Friday, January 15, 2010

Haiti a victim many times over

American forces have secured the airport in Port-au-Prince and thousands of Marines are on their way to Haiti, along with warships. Not for the first time in history either, which will help to explain why this week’s earthquake has had such a devastating impact on the impoverished country.

The United States has taken a hostile attitude to Haiti more or less since it declared independence from France in 1804, following a slave revolt. Haiti was occupied by US forces from 1915 to 1934. After World War I, angered by a US-instigated law requiring forced labour, as many as 40,000 Haitians rebelled. More than 3,000 Haitians were killed by American forces.

After World War II, Washington supported the notorious dictator Duvalier. When he was overthrown, the CIA helped depose elected politicians, including the popular president Jean-Bertrand Aristide. He was removed in 1991 and then again in 2004 after he got too close to Cuba and Venezuela. Several thousand people were killed in the internationally-sponsored coup which was bitterly resented by Haitians. In place of Aristide, the Haitians were sent a US-UN “stabilisation and pacification” force to secure the country for corporate-led globalisation.

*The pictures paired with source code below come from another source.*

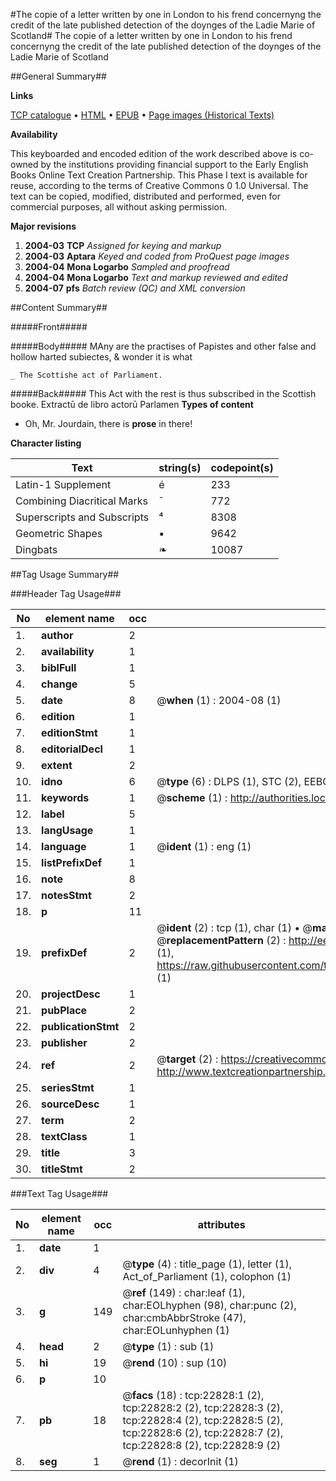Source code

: #The copie of a letter written by one in London to his frend concernyng the credit of the late published detection of the doynges of the Ladie Marie of Scotland#
The copie of a letter written by one in London to his frend concernyng the credit of the late published detection of the doynges of the Ladie Marie of Scotland

##General Summary##

**Links**

[TCP catalogue](http://www.ota.ox.ac.uk/tcp/)  • 
[HTML](http://tei.it.ox.ac.uk/tcp/Texts-HTML/free/A07/A07157.html)  • 
[EPUB](http://tei.it.ox.ac.uk/tcp/Texts-EPUB/free/A07/A07157.epub) • 
[Page images (Historical Texts)](https://data.historicaltexts.jisc.ac.uk/view?pubId=eebo-99857148e&pageId=eebo-99857148e-22828-1)

**Availability**

This keyboarded and encoded edition of the
	       work described above is co-owned by the institutions
	       providing financial support to the Early English Books
	       Online Text Creation Partnership. This Phase I text is
	       available for reuse, according to the terms of Creative
	       Commons 0 1.0 Universal. The text can be copied,
	       modified, distributed and performed, even for
	       commercial purposes, all without asking permission.

**Major revisions**

1. __2004-03__ __TCP__ *Assigned for keying and markup*
1. __2004-03__ __Aptara__ *Keyed and coded from ProQuest page images*
1. __2004-04__ __Mona Logarbo__ *Sampled and proofread*
1. __2004-04__ __Mona Logarbo__ *Text and markup reviewed and edited*
1. __2004-07__ __pfs__ *Batch review (QC) and XML conversion*

##Content Summary##

#####Front#####

#####Body#####
MAny are the practises
of Papistes and
other false and hollow
harted subiectes,
& wonder it is what

    _ The Scottishe act of Parliament.

#####Back#####
This Act with the rest is thus subscribed in
the Scottish booke. Extractū de libro actorū
Parlamen
**Types of content**

  * Oh, Mr. Jourdain, there is **prose** in there!

**Character listing**


|Text|string(s)|codepoint(s)|
|---|---|---|
|Latin-1 Supplement|é|233|
|Combining             Diacritical Marks|̄|772|
|Superscripts             and Subscripts|⁴|8308|
|Geometric Shapes|▪|9642|
|Dingbats|❧|10087|

##Tag Usage Summary##

###Header Tag Usage###

|No|element name|occ|attributes|
|---|---|---|---|
|1.|__author__|2||
|2.|__availability__|1||
|3.|__biblFull__|1||
|4.|__change__|5||
|5.|__date__|8| @__when__ (1) : 2004-08 (1)|
|6.|__edition__|1||
|7.|__editionStmt__|1||
|8.|__editorialDecl__|1||
|9.|__extent__|2||
|10.|__idno__|6| @__type__ (6) : DLPS (1), STC (2), EEBO-CITATION (1), PROQUEST (1), VID (1)|
|11.|__keywords__|1| @__scheme__ (1) : http://authorities.loc.gov/ (1)|
|12.|__label__|5||
|13.|__langUsage__|1||
|14.|__language__|1| @__ident__ (1) : eng (1)|
|15.|__listPrefixDef__|1||
|16.|__note__|8||
|17.|__notesStmt__|2||
|18.|__p__|11||
|19.|__prefixDef__|2| @__ident__ (2) : tcp (1), char (1)  •  @__matchPattern__ (2) : ([0-9\-]+):([0-9IVX]+) (1), (.+) (1)  •  @__replacementPattern__ (2) : http://eebo.chadwyck.com/downloadtiff?vid=$1&page=$2 (1), https://raw.githubusercontent.com/textcreationpartnership/Texts/master/tcpchars.xml#$1 (1)|
|20.|__projectDesc__|1||
|21.|__pubPlace__|2||
|22.|__publicationStmt__|2||
|23.|__publisher__|2||
|24.|__ref__|2| @__target__ (2) : https://creativecommons.org/publicdomain/zero/1.0/ (1), http://www.textcreationpartnership.org/docs/. (1)|
|25.|__seriesStmt__|1||
|26.|__sourceDesc__|1||
|27.|__term__|2||
|28.|__textClass__|1||
|29.|__title__|3||
|30.|__titleStmt__|2||


###Text Tag Usage###

|No|element name|occ|attributes|
|---|---|---|---|
|1.|__date__|1||
|2.|__div__|4| @__type__ (4) : title_page (1), letter (1), Act_of_Parliament (1), colophon (1)|
|3.|__g__|149| @__ref__ (149) : char:leaf (1), char:EOLhyphen (98), char:punc (2), char:cmbAbbrStroke (47), char:EOLunhyphen (1)|
|4.|__head__|2| @__type__ (1) : sub (1)|
|5.|__hi__|19| @__rend__ (10) : sup (10)|
|6.|__p__|10||
|7.|__pb__|18| @__facs__ (18) : tcp:22828:1 (2), tcp:22828:2 (2), tcp:22828:3 (2), tcp:22828:4 (2), tcp:22828:5 (2), tcp:22828:6 (2), tcp:22828:7 (2), tcp:22828:8 (2), tcp:22828:9 (2)|
|8.|__seg__|1| @__rend__ (1) : decorInit (1)|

In 1996, under pressure from President Clinton, who sent troops to restore Aristide to power in 1994, Haiti agreed to the draconian conditions set by International Monetary Fund and the World Bank. It called for suppressing wages, reducing tariffs, and selling off state-owned enterprises. The small amount for the countryside was designated for promoting export crops such as coffee and mangoes. The Haitian government also agreed to abolish tariffs on US imports, which resulted in the dumping of cheap US foodstuffs on the Haitian market.

Brian Concannon, director of the Institute for Justice and Democracy in Haiti, has explained how many of the earthquake victims came to live in shantytowns perched on hillsides. “The reason why the people got to the hillsides where they were most vulnerable to the earthquakes perched on the hillsides [is] they were pushed out of there by policies 30 years ago, when it was decided by the international experts that Haiti’s economic salvation lay in assembly manufacture plants. And in order to advance that, it was decided that Haiti needed to have a captive labour force in the cities. So a whole bunch of aid policies, trade policies and political policies were implemented, designed to move people from the countryside to places like Martissant and the hills — hillsides that we’ve seen in those photos.”

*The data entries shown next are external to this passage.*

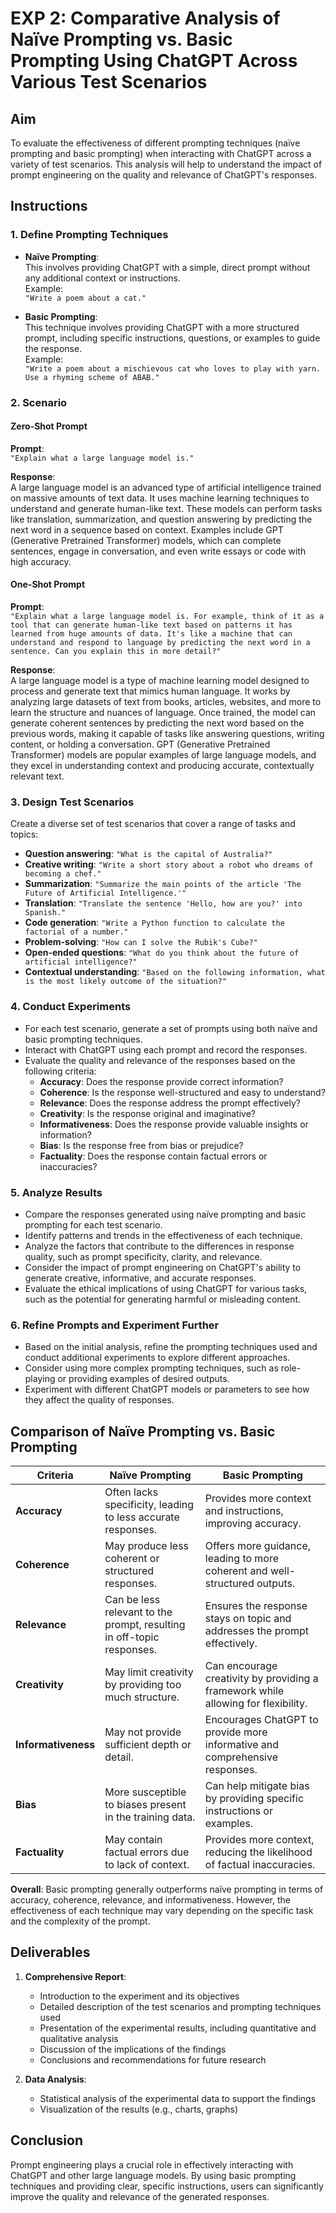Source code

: # EXP 2: Comparative Analysis of Naïve Prompting vs. Basic Prompting Using ChatGPT Across Various Test Scenarios

## Aim

To evaluate the effectiveness of different prompting techniques (naïve prompting and basic prompting) when interacting with ChatGPT across a variety of test scenarios. This analysis will help to understand the impact of prompt engineering on the quality and relevance of ChatGPT's responses.

## Instructions

### 1. Define Prompting Techniques

- **Naïve Prompting**:  
  This involves providing ChatGPT with a simple, direct prompt without any additional context or instructions.  
  Example:  
  `"Write a poem about a cat."`

- **Basic Prompting**:  
  This technique involves providing ChatGPT with a more structured prompt, including specific instructions, questions, or examples to guide the response.  
  Example:  
  `"Write a poem about a mischievous cat who loves to play with yarn. Use a rhyming scheme of ABAB."`

### 2. Scenario

#### Zero-Shot Prompt
**Prompt**:  
`"Explain what a large language model is."`

**Response**:  
A large language model is an advanced type of artificial intelligence trained on massive amounts of text data. It uses machine learning techniques to understand and generate human-like text. These models can perform tasks like translation, summarization, and question answering by predicting the next word in a sequence based on context. Examples include GPT (Generative Pretrained Transformer) models, which can complete sentences, engage in conversation, and even write essays or code with high accuracy.

#### One-Shot Prompt
**Prompt**:  
`"Explain what a large language model is. For example, think of it as a tool that can generate human-like text based on patterns it has learned from huge amounts of data. It's like a machine that can understand and respond to language by predicting the next word in a sentence. Can you explain this in more detail?"`

**Response**:  
A large language model is a type of machine learning model designed to process and generate text that mimics human language. It works by analyzing large datasets of text from books, articles, websites, and more to learn the structure and nuances of language. Once trained, the model can generate coherent sentences by predicting the next word based on the previous words, making it capable of tasks like answering questions, writing content, or holding a conversation. GPT (Generative Pretrained Transformer) models are popular examples of large language models, and they excel in understanding context and producing accurate, contextually relevant text.

### 3. Design Test Scenarios

Create a diverse set of test scenarios that cover a range of tasks and topics:
- **Question answering**: `"What is the capital of Australia?"`
- **Creative writing**: `"Write a short story about a robot who dreams of becoming a chef."`
- **Summarization**: `"Summarize the main points of the article 'The Future of Artificial Intelligence.'"`  
- **Translation**: `"Translate the sentence 'Hello, how are you?' into Spanish."`  
- **Code generation**: `"Write a Python function to calculate the factorial of a number."`  
- **Problem-solving**: `"How can I solve the Rubik's Cube?"`  
- **Open-ended questions**: `"What do you think about the future of artificial intelligence?"`  
- **Contextual understanding**: `"Based on the following information, what is the most likely outcome of the situation?"`

### 4. Conduct Experiments

- For each test scenario, generate a set of prompts using both naïve and basic prompting techniques.  
- Interact with ChatGPT using each prompt and record the responses.  
- Evaluate the quality and relevance of the responses based on the following criteria:
  - **Accuracy**: Does the response provide correct information?  
  - **Coherence**: Is the response well-structured and easy to understand?  
  - **Relevance**: Does the response address the prompt effectively?  
  - **Creativity**: Is the response original and imaginative?  
  - **Informativeness**: Does the response provide valuable insights or information?  
  - **Bias**: Is the response free from bias or prejudice?  
  - **Factuality**: Does the response contain factual errors or inaccuracies?

### 5. Analyze Results

- Compare the responses generated using naïve prompting and basic prompting for each test scenario.  
- Identify patterns and trends in the effectiveness of each technique.  
- Analyze the factors that contribute to the differences in response quality, such as prompt specificity, clarity, and relevance.  
- Consider the impact of prompt engineering on ChatGPT's ability to generate creative, informative, and accurate responses.  
- Evaluate the ethical implications of using ChatGPT for various tasks, such as the potential for generating harmful or misleading content.

### 6. Refine Prompts and Experiment Further

- Based on the initial analysis, refine the prompting techniques used and conduct additional experiments to explore different approaches.  
- Consider using more complex prompting techniques, such as role-playing or providing examples of desired outputs.  
- Experiment with different ChatGPT models or parameters to see how they affect the quality of responses.

## Comparison of Naïve Prompting vs. Basic Prompting

| Criteria       | Naïve Prompting                                   | Basic Prompting                                   |
|----------------|---------------------------------------------------|-------------------------------------------------|
| **Accuracy**   | Often lacks specificity, leading to less accurate responses. | Provides more context and instructions, improving accuracy. |
| **Coherence**  | May produce less coherent or structured responses. | Offers more guidance, leading to more coherent and well-structured outputs. |
| **Relevance**  | Can be less relevant to the prompt, resulting in off-topic responses. | Ensures the response stays on topic and addresses the prompt effectively. |
| **Creativity** | May limit creativity by providing too much structure. | Can encourage creativity by providing a framework while allowing for flexibility. |
| **Informativeness** | May not provide sufficient depth or detail. | Encourages ChatGPT to provide more informative and comprehensive responses. |
| **Bias**       | More susceptible to biases present in the training data. | Can help mitigate bias by providing specific instructions or examples. |
| **Factuality** | May contain factual errors due to lack of context. | Provides more context, reducing the likelihood of factual inaccuracies. |

**Overall**: Basic prompting generally outperforms naïve prompting in terms of accuracy, coherence, relevance, and informativeness. However, the effectiveness of each technique may vary depending on the specific task and the complexity of the prompt.

## Deliverables

1. **Comprehensive Report**:
   - Introduction to the experiment and its objectives  
   - Detailed description of the test scenarios and prompting techniques used  
   - Presentation of the experimental results, including quantitative and qualitative analysis  
   - Discussion of the implications of the findings  
   - Conclusions and recommendations for future research  

2. **Data Analysis**:
   - Statistical analysis of the experimental data to support the findings  
   - Visualization of the results (e.g., charts, graphs)  

## Conclusion

Prompt engineering plays a crucial role in effectively interacting with ChatGPT and other large language models. By using basic prompting techniques and providing clear, specific instructions, users can significantly improve the quality and relevance of the generated responses.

In July 2003, Haiti was forced to use more than 90% of its foreign reserves to service loans from foreign banks, requiring Aristide’s government to end fuel subsidies and slash spending on health and education programmes. This prompted Aristide to demand that France repay to Haiti “compensation” made after securing its independence. Six months later, France supported the coup against Aristide.

So it is no surprise that Haiti’s infrastructure has barely developed, explaining the slow to non-existent reaction by local authorities in the wake of the earthquake, as well as the large number of deaths of people living in makeshift dwellings on deforested hillsides. Instead, Haiti has been overwhelmed by aid agencies and NGOs of different sorts who come and go. No wonder Haiti is one of the poorest countries in the world and that large sections of the population have emigrated.

The country may have won independence more than 200 years ago, but Haiti has been robbed of its self-determination and its ability to meet the needs of its own people. No one can prevent earthquakes – but the swift despatch of US troops is a reminder that the power responsible for the extent of the disaster is human and headquartered in Washington, home of the American government, the IMF and the World Bank.